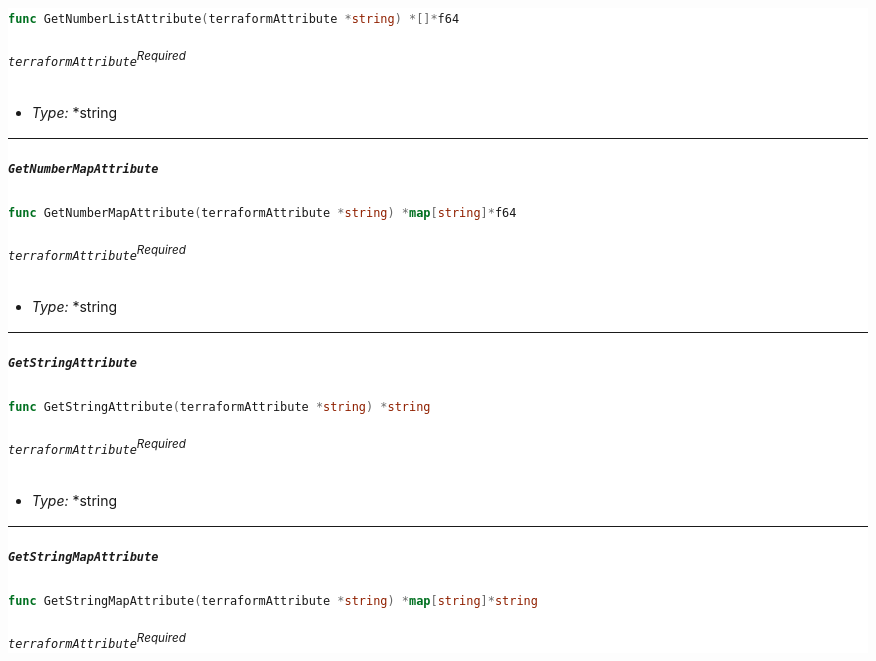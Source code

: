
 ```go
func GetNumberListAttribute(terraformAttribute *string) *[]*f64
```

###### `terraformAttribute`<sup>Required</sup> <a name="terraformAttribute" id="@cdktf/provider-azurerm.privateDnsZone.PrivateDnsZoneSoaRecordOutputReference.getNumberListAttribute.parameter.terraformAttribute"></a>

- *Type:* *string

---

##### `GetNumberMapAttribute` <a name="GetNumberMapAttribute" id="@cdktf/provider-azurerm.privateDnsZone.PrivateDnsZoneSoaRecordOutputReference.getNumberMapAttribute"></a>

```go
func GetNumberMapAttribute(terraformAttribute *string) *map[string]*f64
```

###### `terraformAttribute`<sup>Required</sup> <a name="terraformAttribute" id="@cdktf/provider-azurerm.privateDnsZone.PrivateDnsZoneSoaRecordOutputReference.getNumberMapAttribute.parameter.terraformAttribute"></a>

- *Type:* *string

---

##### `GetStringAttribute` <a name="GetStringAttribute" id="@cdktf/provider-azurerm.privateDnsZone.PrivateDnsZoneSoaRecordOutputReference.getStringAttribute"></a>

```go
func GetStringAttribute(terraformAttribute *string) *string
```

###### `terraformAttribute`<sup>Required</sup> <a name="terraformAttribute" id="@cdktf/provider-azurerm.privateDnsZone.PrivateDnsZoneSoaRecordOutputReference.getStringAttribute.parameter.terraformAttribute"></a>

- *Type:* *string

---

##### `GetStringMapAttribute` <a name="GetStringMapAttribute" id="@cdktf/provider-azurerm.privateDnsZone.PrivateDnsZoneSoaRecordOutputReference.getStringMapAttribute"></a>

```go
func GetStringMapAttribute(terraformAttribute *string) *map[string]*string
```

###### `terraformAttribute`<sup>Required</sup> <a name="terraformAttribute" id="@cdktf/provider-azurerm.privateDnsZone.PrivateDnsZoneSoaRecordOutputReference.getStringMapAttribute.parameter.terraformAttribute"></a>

§ **Activity**: Where a record holds a picture, leave the picture out and restate the rest word for word.

§ **Answer box**:
Source code

:
 ```go
func GetNumberListAttribute(terraformAttribute *string) *[]*f64
```

###### `terraformAttribute`<sup>Required</sup> <a name="terraformAttribute" id="@cdktf/provider-azurerm.privateDnsZone.PrivateDnsZoneSoaRecordOutputReference.getNumberListAttribute.parameter.terraformAttribute"></a>

- *Type:* *string

---

##### `GetNumberMapAttribute` <a name="GetNumberMapAttribute" id="@cdktf/provider-azurerm.privateDnsZone.PrivateDnsZoneSoaRecordOutputReference.getNumberMapAttribute"></a>

```go
func GetNumberMapAttribute(terraformAttribute *string) *map[string]*f64
```

###### `terraformAttribute`<sup>Required</sup> <a name="terraformAttribute" id="@cdktf/provider-azurerm.privateDnsZone.PrivateDnsZoneSoaRecordOutputReference.getNumberMapAttribute.parameter.terraformAttribute"></a>

- *Type:* *string

---

##### `GetStringAttribute` <a name="GetStringAttribute" id="@cdktf/provider-azurerm.privateDnsZone.PrivateDnsZoneSoaRecordOutputReference.getStringAttribute"></a>

```go
func GetStringAttribute(terraformAttribute *string) *string
```

###### `terraformAttribute`<sup>Required</sup> <a name="terraformAttribute" id="@cdktf/provider-azurerm.privateDnsZone.PrivateDnsZoneSoaRecordOutputReference.getStringAttribute.parameter.terraformAttribute"></a>

- *Type:* *string

---

##### `GetStringMapAttribute` <a name="GetStringMapAttribute" id="@cdktf/provider-azurerm.privateDnsZone.PrivateDnsZoneSoaRecordOutputReference.getStringMapAttribute"></a>

```go
func GetStringMapAttribute(terraformAttribute *string) *map[string]*string
```

###### `terraformAttribute`<sup>Required</sup> <a name="terraformAttribute" id="@cdktf/provider-azurerm.privateDnsZone.PrivateDnsZoneSoaRecordOutputReference.getStringMapAttribute.parameter.terraformAttribute"></a>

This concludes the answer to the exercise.